On the other side of downtown, at Walker Fine Art, is the eponymous solo Peter Illig, featuring a recent set of paintings by this longtime Colorado artist. Illig has not exhibited a new body of work for more than four years, so this show shouldn’t be missed.

The paintings here are about Illig’s life, at least broadly speaking, but as is usual for him, there’s a decidedly retro quality to them, and they appear to be set in a time before he was born. That’s partly because he often uses old found photos for inspiration. Though Illig also works with live models, even the pieces based on them seem to hark back to an earlier period.

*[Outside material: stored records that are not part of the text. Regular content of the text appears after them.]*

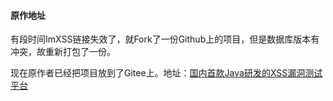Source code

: #### 原作地址

有段时间ImXSS链接失效了，就Fork了一份Github上的项目，但是数据库版本有冲突，故重新打包了一份。

现在原作者已经把项目放到了Gitee上。地址：[国内首款Java研发的XSS漏洞测试平台](https://gitee.com/coodyer/imxss)
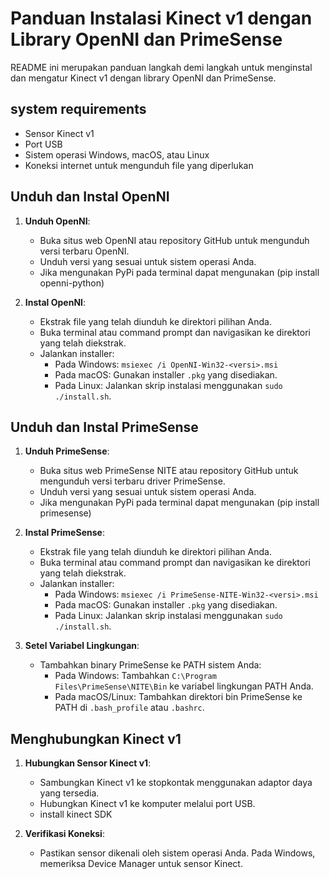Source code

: # Panduan Instalasi Kinect v1 dengan Library OpenNI dan PrimeSense

README ini merupakan panduan langkah demi langkah untuk menginstal dan mengatur Kinect v1 dengan library OpenNI dan PrimeSense.

## system requirements

- Sensor Kinect v1
- Port USB
- Sistem operasi Windows, macOS, atau Linux
- Koneksi internet untuk mengunduh file yang diperlukan

## Unduh dan Instal OpenNI

1. **Unduh OpenNI**:
   - Buka situs web OpenNI atau repository GitHub untuk mengunduh versi terbaru OpenNI.
   - Unduh versi yang sesuai untuk sistem operasi Anda.
   - Jika mengunakan PyPi pada terminal dapat mengunakan (pip install openni-python)
     
2. **Instal OpenNI**:
   - Ekstrak file yang telah diunduh ke direktori pilihan Anda.
   - Buka terminal atau command prompt dan navigasikan ke direktori yang telah diekstrak.
   - Jalankan installer:
     - Pada Windows: `msiexec /i OpenNI-Win32-<versi>.msi`
     - Pada macOS: Gunakan installer `.pkg` yang disediakan.
     - Pada Linux: Jalankan skrip instalasi menggunakan `sudo ./install.sh`.


## Unduh dan Instal PrimeSense

1. **Unduh PrimeSense**:
   - Buka situs web PrimeSense NITE atau repository GitHub untuk mengunduh versi terbaru driver PrimeSense.
   - Unduh versi yang sesuai untuk sistem operasi Anda.
   - Jika mengunakan PyPi pada terminal dapat mengunakan (pip install primesense)
2. **Instal PrimeSense**:
   - Ekstrak file yang telah diunduh ke direktori pilihan Anda.
   - Buka terminal atau command prompt dan navigasikan ke direktori yang telah diekstrak.
   - Jalankan installer:
     - Pada Windows: `msiexec /i PrimeSense-NITE-Win32-<versi>.msi`
     - Pada macOS: Gunakan installer `.pkg` yang disediakan.
     - Pada Linux: Jalankan skrip instalasi menggunakan `sudo ./install.sh`.

3. **Setel Variabel Lingkungan**:
   - Tambahkan binary PrimeSense ke PATH sistem Anda:
     - Pada Windows: Tambahkan `C:\Program Files\PrimeSense\NITE\Bin` ke variabel lingkungan PATH Anda.
     - Pada macOS/Linux: Tambahkan direktori bin PrimeSense ke PATH di `.bash_profile` atau `.bashrc`.

## Menghubungkan Kinect v1

1. **Hubungkan Sensor Kinect v1**:
   - Sambungkan Kinect v1 ke stopkontak menggunakan adaptor daya yang tersedia.
   - Hubungkan Kinect v1 ke komputer melalui port USB.
   - install kinect SDK

2. **Verifikasi Koneksi**:
   - Pastikan sensor dikenali oleh sistem operasi Anda. Pada Windows, memeriksa Device Manager untuk sensor Kinect.
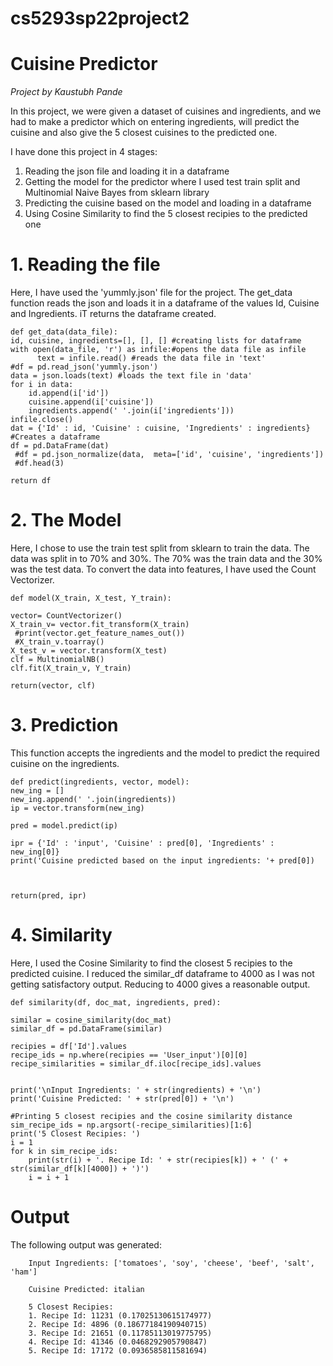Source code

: # cs5293sp22project2
# Cuisine Predictor
*Project by Kaustubh Pande*

In this project, we were given a dataset of cuisines and ingredients, and we had to make a predictor which on entering ingredients, will predict the cuisine and also give the 5 closest cuisines to the predicted one. 

I have done this project in 4 stages:
1. Reading the json file and loading it in a dataframe
2. Getting the model for the predictor where I used test train split and Multinomial Naive Bayes from sklearn library
3. Predicting the cuisine based on the model and loading in a dataframe
4. Using Cosine Similarity to find the 5 closest recipies to the predicted one

# 1. Reading the file
Here, I have used the 'yummly.json' file for the project. The get_data function reads the json and loads it in a dataframe of the values Id, Cuisine and Ingredients. iT returns the dataframe created.

    def get_data(data_file):
    id, cuisine, ingredients=[], [], [] #creating lists for dataframe
    with open(data_file, 'r') as infile:#opens the data file as infile
          text = infile.read() #reads the data file in 'text'
    #df = pd.read_json('yummly.json')
    data = json.loads(text) #loads the text file in 'data'
    for i in data:
        id.append(i['id'])
        cuisine.append(i['cuisine'])
        ingredients.append(' '.join(i['ingredients']))
    infile.close()
    dat = {'Id' : id, 'Cuisine' : cuisine, 'Ingredients' : ingredients} #Creates a dataframe 
    df = pd.DataFrame(dat)
     #df = pd.json_normalize(data,  meta=['id', 'cuisine', 'ingredients'])
     #df.head(3)

    return df
    
# 2. The Model
Here, I chose to use the train test split from sklearn to train the data. The data was split in to 70% and 30%. The 70% was the train data and the 30% was the test data. To convert the data into features, I have used the Count Vectorizer.

    def model(X_train, X_test, Y_train):
  
    vector= CountVectorizer()
    X_train_v= vector.fit_transform(X_train)
     #print(vector.get_feature_names_out())
     #X_train_v.toarray()
    X_test_v = vector.transform(X_test)
    clf = MultinomialNB()
    clf.fit(X_train_v, Y_train)
    
    return(vector, clf)
    
# 3. Prediction
This function accepts the ingredients and the model to predict the required cuisine on the ingredients.

    def predict(ingredients, vector, model):
    new_ing = []
    new_ing.append(' '.join(ingredients))
    ip = vector.transform(new_ing)
    
    pred = model.predict(ip)
    
    ipr = {'Id' : 'input', 'Cuisine' : pred[0], 'Ingredients' : new_ing[0]}
    print('Cuisine predicted based on the input ingredients: '+ pred[0])
    

    
    return(pred, ipr)
    
# 4. Similarity
Here, I used the Cosine Similarity to find the closest 5 recipies to the predicted cuisine. I reduced the similar_df dataframe to 4000 as I was not getting satisfactory output. Reducing to 4000 gives a reasonable output.

    def similarity(df, doc_mat, ingredients, pred):

    similar = cosine_similarity(doc_mat)
    similar_df = pd.DataFrame(similar)
    
    recipies = df['Id'].values
    recipe_ids = np.where(recipies == 'User_input')[0][0]
    recipe_similarities = similar_df.iloc[recipe_ids].values
    

    print('\nInput Ingredients: ' + str(ingredients) + '\n')
    print('Cuisine Predicted: ' + str(pred[0]) + '\n')

    #Printing 5 closest recipies and the cosine similarity distance
    sim_recipe_ids = np.argsort(-recipe_similarities)[1:6]
    print('5 Closest Recipies: ')
    i = 1
    for k in sim_recipe_ids:
        print(str(i) + '. Recipe Id: ' + str(recipies[k]) + ' (' + str(similar_df[k][4000]) + ')')
        i = i + 1
        
 # Output 
 The following output was generated:
      
        Input Ingredients: ['tomatoes', 'soy', 'cheese', 'beef', 'salt', 'ham']

        Cuisine Predicted: italian

        5 Closest Recipies: 
        1. Recipe Id: 11231 (0.17025130615174977)
        2. Recipe Id: 4896 (0.18677184190940715)
        3. Recipe Id: 21651 (0.11785113019775795)
        4. Recipe Id: 41346 (0.0468292905790847)
        5. Recipe Id: 17172 (0.0936585811581694)
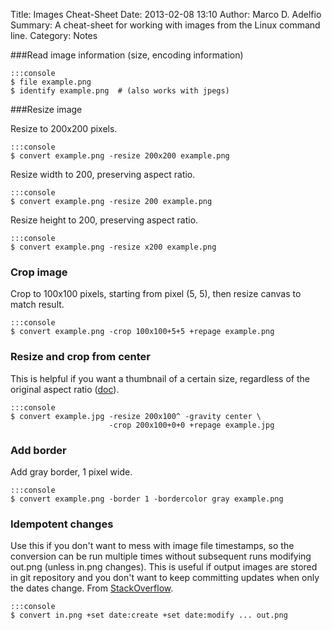 Title: Images Cheat-Sheet
Date: 2013-02-08 13:10
Author: Marco D. Adelfio
Summary: A cheat-sheet for working with images from the Linux command line.
Category: Notes

###Read image information (size, encoding information)

    :::console
    $ file example.png
    $ identify example.png  # (also works with jpegs)

###Resize image

Resize to 200x200 pixels.

    :::console
    $ convert example.png -resize 200x200 example.png

Resize width to 200, preserving aspect ratio.

    :::console
    $ convert example.png -resize 200 example.png

Resize height to 200, preserving aspect ratio.

    :::console
    $ convert example.png -resize x200 example.png

### Crop image

Crop to 100x100 pixels, starting from pixel (5, 5), then resize canvas to
match result.

    :::console
    $ convert example.png -crop 100x100+5+5 +repage example.png

### Resize and crop from center

This is helpful if you want a thumbnail of a certain size, regardless of the
original aspect ratio ([doc](http://www.imagemagick.org/script/command-line-processing.php?ImageMagick=45bcl1a3agvbinon3bgbll7l16#geometry)).

    :::console
    $ convert example.jpg -resize 200x100^ -gravity center \
                          -crop 200x100+0+0 +repage example.jpg

### Add border

Add gray border, 1 pixel wide.

    :::console
    $ convert example.png -border 1 -bordercolor gray example.png

### Idempotent changes

Use this if you don't want to mess with image file timestamps, so the
conversion can be run multiple times without subsequent runs modifying out.png
(unless in.png changes).  This is useful if output images are stored in git
repository and you don't want to keep committing updates when only the dates
change. From [StackOverflow](http://stackoverflow.com/questions/13577280/).

    :::console
    $ convert in.png +set date:create +set date:modify ... out.png
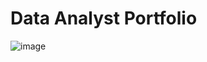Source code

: # Data Analyst Portfolio


![image](https://github.com/vanessaherrada/Data_Analyst_Portfolio/assets/163647765/0ac4d198-b64c-4bc7-a94c-07b49609971f)


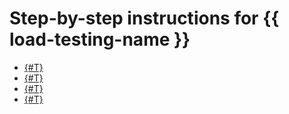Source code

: # Step-by-step instructions for {{ load-testing-name }}

* [{#T}](create-agent.md)
* [{#T}](security-groups-agent.md)
* [{#T}](security-groups-target.md)
* [{#T}](logging.md)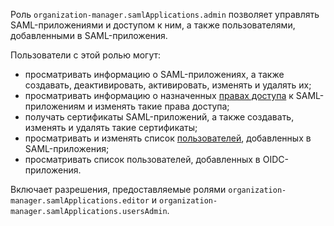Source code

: Роль `organization-manager.samlApplications.admin` позволяет управлять SAML-приложениями и доступом к ним, а также пользователями, добавленными в SAML-приложения.

Пользователи с этой ролью могут:
* просматривать информацию о SAML-приложениях, а также создавать, деактивировать, активировать, изменять и удалять их;
* просматривать информацию о назначенных [правах доступа](../../../iam/concepts/access-control/index.md) к SAML-приложениям и изменять такие права доступа;
* получать сертификаты SAML-приложений, а также создавать, изменять и удалять такие сертификаты;
* просматривать и изменять список [пользователей](../../../overview/roles-and-resources.md#users), добавленных в SAML-приложения;
* просматривать список пользователей, добавленных в OIDC-приложения.

Включает разрешения, предоставляемые ролями `organization-manager.samlApplications.editor` и `organization-manager.samlApplications.usersAdmin`.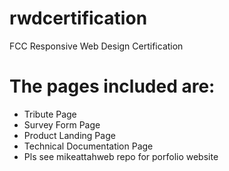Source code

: ﻿# rwdcertification

FCC Responsive Web Design Certification

# The pages included are:

- Tribute Page
- Survey Form Page
- Product Landing Page
- Technical Documentation Page
- Pls see mikeattahweb repo for porfolio website
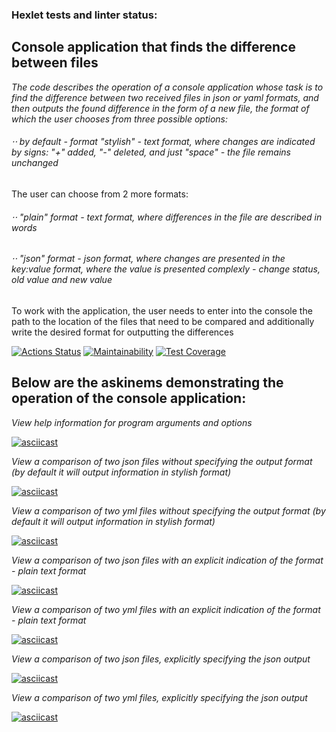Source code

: ### Hexlet tests and linter status:
## **Console application that finds the difference between files**
_The code describes the operation of a console application whose task is to find the difference between two received
files in json or yaml formats, and then outputs the found difference in the form of a new file, the format of which the
user chooses from three possible options:_
 ###### ⋅⋅ by default - format "stylish" - text format, where changes are indicated by signs: "+" added, "-" deleted, and just "space" - the file remains unchanged 
The user can choose from 2 more formats:
 ###### ⋅⋅ "plain" format - text format, where differences in the file are described in words
 ###### ⋅⋅ "json" format - json format, where changes are presented in the key:value format, where the value is presented complexly - change status, old value and new value

To work with the application, the user needs to enter into the console the path to the location of the files that need
to be compared and additionally write the desired format for outputting the differences

[![Actions Status](https://github.com/DariaKarpova3108/java-project-71/actions/workflows/hexlet-check.yml/badge.svg)](https://github.com/DariaKarpova3108/java-project-71/actions)
[![Maintainability](https://api.codeclimate.com/v1/badges/bfd279cd76e94335bf76/maintainability)](https://codeclimate.com/github/DariaKarpova3108/java-project-71/maintainability)
[![Test Coverage](https://api.codeclimate.com/v1/badges/bfd279cd76e94335bf76/test_coverage)](https://codeclimate.com/github/DariaKarpova3108/java-project-71/test_coverage)

## **Below are the askinems demonstrating the operation of the console application:**

_View help information for program arguments and options_

[![asciicast](https://asciinema.org/a/646060.svg)](https://asciinema.org/a/646060)

_View a comparison of two json files without specifying the output format (by default it will output information in stylish format)_

[![asciicast](https://asciinema.org/a/N6cRT0UqHYNxPJf4yS39743dD.svg)](https://asciinema.org/a/N6cRT0UqHYNxPJf4yS39743dD)

_View a comparison of two yml files without specifying the output format (by default it will output information in stylish format)_

[![asciicast](https://asciinema.org/a/prvqXHQFgLkE3RNOKmPmFJGod.svg)](https://asciinema.org/a/prvqXHQFgLkE3RNOKmPmFJGod)

_View a comparison of two json files with an explicit indication of the format - plain text format_

[![asciicast](https://asciinema.org/a/GB2ZIdShunrEp3caN38VArWMo.svg)](https://asciinema.org/a/GB2ZIdShunrEp3caN38VArWMo)

_View a comparison of two yml files with an explicit indication of the format - plain text format_

[![asciicast](https://asciinema.org/a/vJFEnXrGdlgZhQCTRtwZn2w1M.svg)](https://asciinema.org/a/vJFEnXrGdlgZhQCTRtwZn2w1M)

_View a comparison of two json files, explicitly specifying the json output_

[![asciicast](https://asciinema.org/a/osRPy9BGOBBl4Awm8MBoJc6V4.svg)](https://asciinema.org/a/osRPy9BGOBBl4Awm8MBoJc6V4)

_View a comparison of two yml files, explicitly specifying the json output_

[![asciicast](https://asciinema.org/a/3D3keXKZYO8fX19yyvaDauoGf.svg)](https://asciinema.org/a/3D3keXKZYO8fX19yyvaDauoGf)
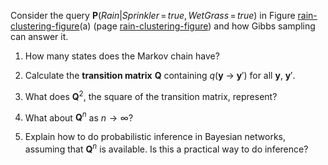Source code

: 

Consider the query
${\textbf{P}}({Rain}$|${Sprinkler}{{\,=\,}}{true},{WetGrass}{{\,=\,}}{true})$
in Figure <a class="insideBookFigRef" target="_blank" href="https://aimacode.github.io/aima-exercises/figures/rain-clustering-figure.png">rain-clustering-figure</a>(a)
(page <a class="pageRef" title="" href="#">rain-clustering-figure</a>) and how Gibbs sampling can answer it.<br>

1.  How many states does the Markov chain have?<br>

2.  Calculate the <b>transition matrix</b>
    ${\textbf{Q}}$ containing
    $q({\textbf{y}}$ $\rightarrow$ ${\textbf{y}}')$
    for all ${\textbf{y}}$, ${\textbf{y}}'$.<br>

3.  What does ${\textbf{ Q}}^2$, the square of the
    transition matrix, represent?<br>

4.  What about ${\textbf{Q}}^n$ as $n\to \infty$?<br>

5.  Explain how to do probabilistic inference in Bayesian networks,
    assuming that ${\textbf{Q}}^n$ is available. Is this a
    practical way to do inference?
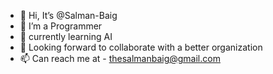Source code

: - 👋 Hi, It’s @Salman-Baig
- 👀 I’m a Programmer
- 🌱 currently learning AI
- 💞️ Looking forward to collaborate with a better organization
- 📫 Can reach me at - thesalmanbaig@gmail.com

<!---
Salman-Ulla-Baig/Salman-Ulla-Baig is a ✨ special ✨ repository because its `README.md` (this file) appears on your GitHub profile.
You can click the Preview link to take a look at your changes.
--->
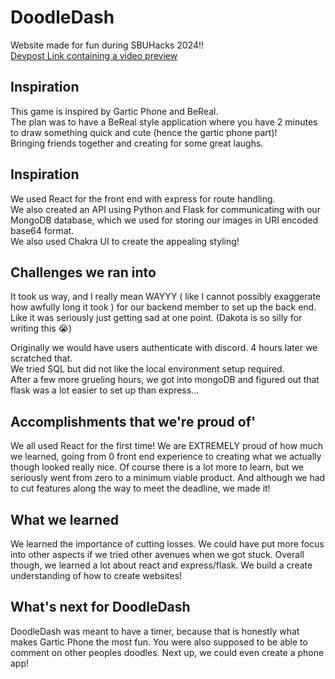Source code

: # DoodleDash
Website made for fun during SBUHacks 2024!!  
[Devpost Link containing a video preview](https://devpost.com/software/doodledash-1c2whx)

## Inspiration
This game is inspired by Gartic Phone and BeReal.  
The plan was to have a BeReal style application where you have 2 minutes to draw something quick and cute (hence the gartic phone part)!  
Bringing friends together and creating for some great laughs.

## Inspiration
We used React for the front end with express for route handling.   
We also created an API using Python and Flask for communicating with our MongoDB database, which we used for storing our images in URI encoded base64 format.   
We also used Chakra UI to create the appealing styling!

## Challenges we ran into
It took us way, and I really mean WAYYY ( like I cannot possibly exaggerate how awfully long it took ) for our backend member to set up the back end.  Like it was seriously just getting sad at one point. (Dakota is so silly for writing this 😭) 

Originally we would have users authenticate with discord. 4 hours later we scratched that.  
We tried SQL but did not like the local environment setup required.  
After a few more grueling hours, we got into mongoDB and figured out that flask was a lot easier to set up than express...

## Accomplishments that we're proud of'
We all used React for the first time! We are EXTREMELY proud of how much we learned, going from 0 front end experience to creating what we actually though looked really nice. Of course there is a lot more to learn, but we seriously went from zero to a minimum viable product. And although we had to cut features along the way to meet the deadline, we made it!

## What we learned
We learned the importance of cutting losses. We could have put more focus into other aspects if we tried other avenues when we got stuck. Overall though, we learned a lot about react and express/flask. We build a create understanding of how to create websites!

## What's next for DoodleDash
DoodleDash was meant to have a timer, because that is honestly what makes Gartic Phone the most fun. You were also supposed to be able to comment on other peoples doodles. Next up, we could even create a phone app!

The paintings are mostly monochromes, and many feature a main image coupled with a smaller, secondary one. In “Epistemology,” for instance, Illig has rendered in a grayish purple a man in a wide-lapel jacket and tie who appears to be feeling his way toward the viewer. He is unable to see because he is blindfolded. Illig told me that he saw the man as himself, trying to feel his way in the art world. Up in the right corner of the painting is a small rectangle in which there are depictions of three open books that appear to be tumbling to the ground. There are several other paintings with blindfolded figures, as well. Their existence adds an enigmatic quality to the portraits, and the idea that the subjects are sightless is an important narrative component.

Despite the fact that abstraction and even conceptualism were meant to supplant realism over a century ago, the realist ethos is still clearly relevant in the 21st century. It’s amazing when you think about it.